The specific fuel consumption in L/kWh dropped as engine power requirements and fuel consumption rose [20]. This is due to the fact that when the tractor’s transmission gear stages increased, the engine power needed climbed more than the fuel usage. According to previous research, plowing depth is one variable that affects energy efficiency of machinery in the plowing process [61]. Because of growing soil resistance and soil volume, there is a linear relationship between fuel consumption and plowing depth. Previous studies by Fathollahzadeh et al. [62] and Moitzi et al. [63] found that fuel usage rose noticeably as plowing depth increased. As a result, as fuel usage increases, the SVFE falls. However, the SVFE increased since the increase in draft power demand outweighed the rise in fuel usage.

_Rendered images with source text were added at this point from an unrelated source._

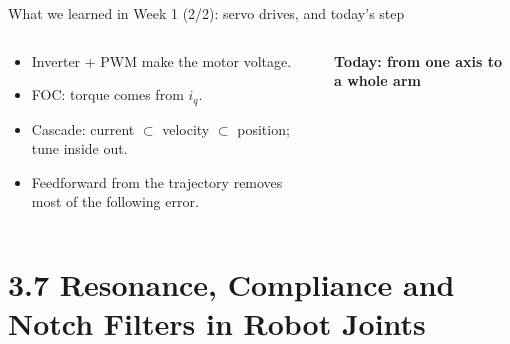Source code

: \documentclass[aspectratio=169,10pt]{beamer}
\begin{document}
\begin{frame}[t]{What we learned in Week 1 (2/2): servo drives, and today's step}
\begin{columns}[T,onlytextwidth]
\begin{defbox}
\begin{itemize}\small
\item Inverter + PWM make the motor voltage.
\item FOC: torque comes from $i_q$.
\item Cascade: current $\subset$ velocity $\subset$ position; tune inside out.
\item Feedforward from the trajectory removes most of the following error.
\end{itemize}
\end{defbox}
\small\textbf{Today: from one axis to a whole arm}\\[2mm]
\centering
{}
\end{columns}
\end{frame}

\section[3.7 Resonance \& notch filters]{3.7 Resonance, Compliance and Notch Filters in Robot Joints}
\end{document}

3.2. Performance Analysis of the Developed Artificial Neural Network to Predict the SVFE Indicator

To determine the best ANN model for SVFE indicator prediction in the tractor–chisel system, the Qnet v2000 software’s ANN method was used. There were two hidden layers. The independent variables of tractor power, plow width, tillage depth, tillage speed, soil sand, silt, and clay content, initial soil moisture content, initial soil bulk density, and draft force were represented by 10 nodes in the ANN’s input layer. Ten nodes in the first and second hidden layers were examined by the trial-and-error method. One neuron was used in the output layer for the SVFE dependent variable. A sigmoid function was used as the activation function in the hidden layers. The learning rate was 0.01, and the momentum factor was 0.8, and after 20,000 epochs, the best network was reached. The level of error was satisfactory as shown by the values of R2, MAE, RMSE, and MAPE between the measured and estimated values of SVFE as shown in Table 4. This shows that the developed ANN model can predict unknown data with acceptable accuracy.
In the literature [64], the level of acceptability of the prediction based on the MAPE is 10%. The MAPEs for the training and testing datasets obtained satisfactory levels in the range of 3.056–6.908%, depending on the predicted variable. The mean absolute error (Table 4) for SVFE prediction during training was less than 1 kWh/L. The network was able to accurately learn the training dataset, as evidenced by Figure 5 and Figure 6, which display the curve fitting for the observed values against the output values of the ANN for the SVFE for the training and testing data, respectively. The coefficient of determination, or R2, for the data was determined to be 0.9820 and 0.9741 in the training and testing stages, respectively. Furthermore, this outcome shows that the measured and anticipated data have a proper association. Compared to other research findings, the acquired results are typical and appropriate given the vast number of input parameters used in this study. The results also show that all of the input factors influence the SVFE. Additionally, the figures show how the constructed ANN model consistently produced the modeled values during the test phase.
The behavior was nearly identical when comparing the established ANN model’s performance to that of ANN models utilized in earlier research on the same topic. The explanatory features, kind, and structure of the used ANN, among other factors, may cause discrepancies in accuracy. Nonetheless, several prediction models have been developed for tillage operations, particularly for particular fuel consumption measured in L/kWh. These predictive models can be grouped into various types, including regression analysis [20], which used a convolutional neural network to predict the fuel consumption of an agricultural tractor, and the deep learning method [65], which used a variety of inputs and assumptions to analyze and develop a prediction model for specific fuel consumption through regression analysis under different working conditions and soil strength during tractor rotary tillage operations. The Buckingham pi theorem [65] and dimensional analysis [56] were two numerical prediction methods that used in fuel consumption prediction. Igoni et al. [66] used draft force, ridging speed, depth of cut, soil moisture content, cone index, and width of cut as inputs during ridging. However, they claimed that tractor fuel consumption was inversely proportional to the width of cut and penetration resistance and directly proportional to the draft force, ridging speed, height of ridge, and soil moisture content. Additionally, Shafaei et al. [67] used two soft computing techniques, ANN and the adaptive neuro-fuzzy inference system, to predict energy indices like specific fuel consumption for tillage implements and tractor overall energy efficiency. They used two inputs, forward speed and plowing depth, and concluded that the ANN model could successfully manage energy indices and lower tractor–implement energy dissipation.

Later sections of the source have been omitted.